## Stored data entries
..........

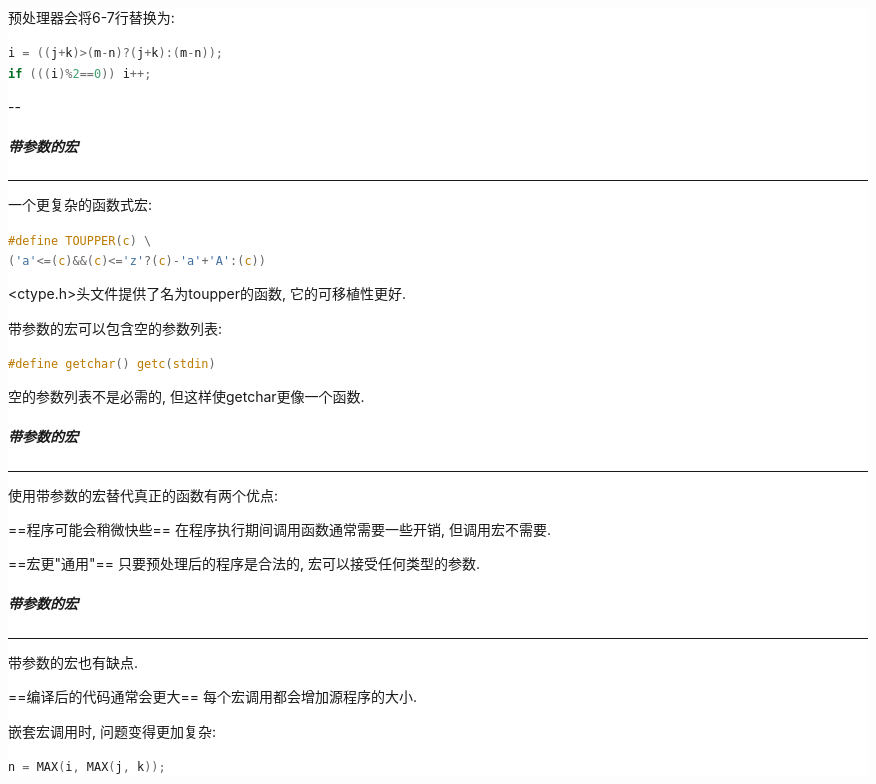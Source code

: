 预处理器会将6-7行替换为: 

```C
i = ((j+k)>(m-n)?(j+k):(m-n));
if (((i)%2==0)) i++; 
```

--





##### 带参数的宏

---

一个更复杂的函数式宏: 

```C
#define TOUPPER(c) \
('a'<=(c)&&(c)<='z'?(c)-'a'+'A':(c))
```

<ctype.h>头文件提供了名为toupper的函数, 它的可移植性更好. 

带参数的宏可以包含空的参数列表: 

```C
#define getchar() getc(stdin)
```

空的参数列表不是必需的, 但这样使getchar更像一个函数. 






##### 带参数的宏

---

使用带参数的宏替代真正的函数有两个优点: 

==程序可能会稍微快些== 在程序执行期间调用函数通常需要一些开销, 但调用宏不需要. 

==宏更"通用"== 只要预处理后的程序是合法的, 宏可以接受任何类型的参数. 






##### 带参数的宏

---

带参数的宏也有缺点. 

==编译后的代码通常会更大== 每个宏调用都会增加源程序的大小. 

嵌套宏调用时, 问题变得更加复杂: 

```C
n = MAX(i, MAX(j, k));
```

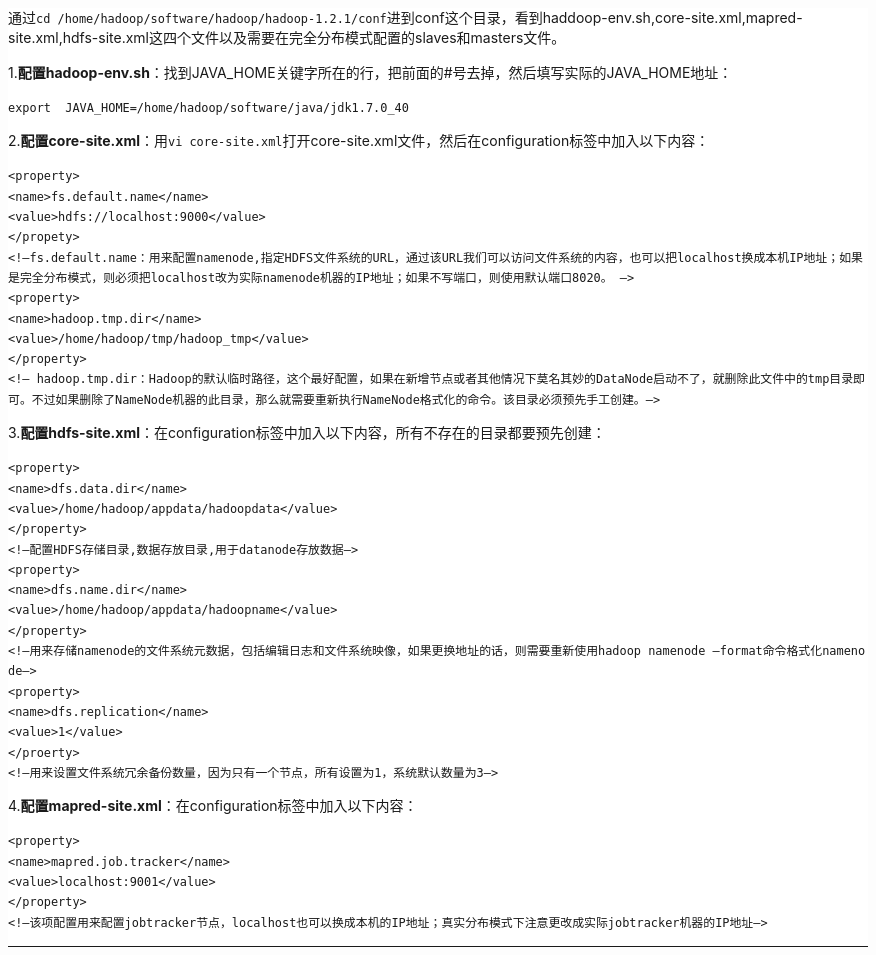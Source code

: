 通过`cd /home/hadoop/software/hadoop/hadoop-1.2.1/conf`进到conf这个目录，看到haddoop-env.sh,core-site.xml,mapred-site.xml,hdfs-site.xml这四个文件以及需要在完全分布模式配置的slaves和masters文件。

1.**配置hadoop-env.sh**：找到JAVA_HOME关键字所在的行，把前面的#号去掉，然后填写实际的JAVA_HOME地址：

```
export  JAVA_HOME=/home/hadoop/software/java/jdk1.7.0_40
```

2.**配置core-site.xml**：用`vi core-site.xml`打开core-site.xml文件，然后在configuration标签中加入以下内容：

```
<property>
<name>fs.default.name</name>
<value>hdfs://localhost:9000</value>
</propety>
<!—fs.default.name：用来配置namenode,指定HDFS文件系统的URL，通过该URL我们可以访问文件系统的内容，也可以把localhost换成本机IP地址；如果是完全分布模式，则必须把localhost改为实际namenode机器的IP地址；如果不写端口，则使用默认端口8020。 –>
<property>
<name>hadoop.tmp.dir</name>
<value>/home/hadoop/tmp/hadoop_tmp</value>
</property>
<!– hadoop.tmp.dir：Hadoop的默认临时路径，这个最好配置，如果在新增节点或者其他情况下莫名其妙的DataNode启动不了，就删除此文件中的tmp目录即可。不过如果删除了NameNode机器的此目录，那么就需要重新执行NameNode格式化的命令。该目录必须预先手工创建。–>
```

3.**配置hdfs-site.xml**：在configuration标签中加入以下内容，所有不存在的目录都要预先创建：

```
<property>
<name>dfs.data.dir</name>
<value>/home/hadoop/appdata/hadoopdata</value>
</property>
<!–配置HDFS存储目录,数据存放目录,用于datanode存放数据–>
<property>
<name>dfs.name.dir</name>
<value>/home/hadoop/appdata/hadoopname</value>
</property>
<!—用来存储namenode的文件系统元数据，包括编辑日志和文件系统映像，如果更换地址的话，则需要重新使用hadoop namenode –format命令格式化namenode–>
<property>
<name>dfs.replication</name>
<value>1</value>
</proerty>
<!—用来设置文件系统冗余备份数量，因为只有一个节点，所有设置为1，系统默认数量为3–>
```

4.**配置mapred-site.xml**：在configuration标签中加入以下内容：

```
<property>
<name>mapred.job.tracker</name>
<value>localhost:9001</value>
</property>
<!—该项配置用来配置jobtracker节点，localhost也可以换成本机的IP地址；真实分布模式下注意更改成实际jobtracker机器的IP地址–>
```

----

..........

## WORK REQUIRED
The word is "software". Copy every line above where it appears.

## TASK RESPONSE
: 通过`cd /home/hadoop/software/hadoop/hadoop-1.2.1/conf`进到conf这个目录，看到haddoop-env.sh,core-site.xml,mapred-site.xml,hdfs-site.xml这四个文件以及需要在完全分布模式配置的slaves和masters文件。
export  JAVA_HOME=/home/hadoop/software/java/jdk1.7.0_40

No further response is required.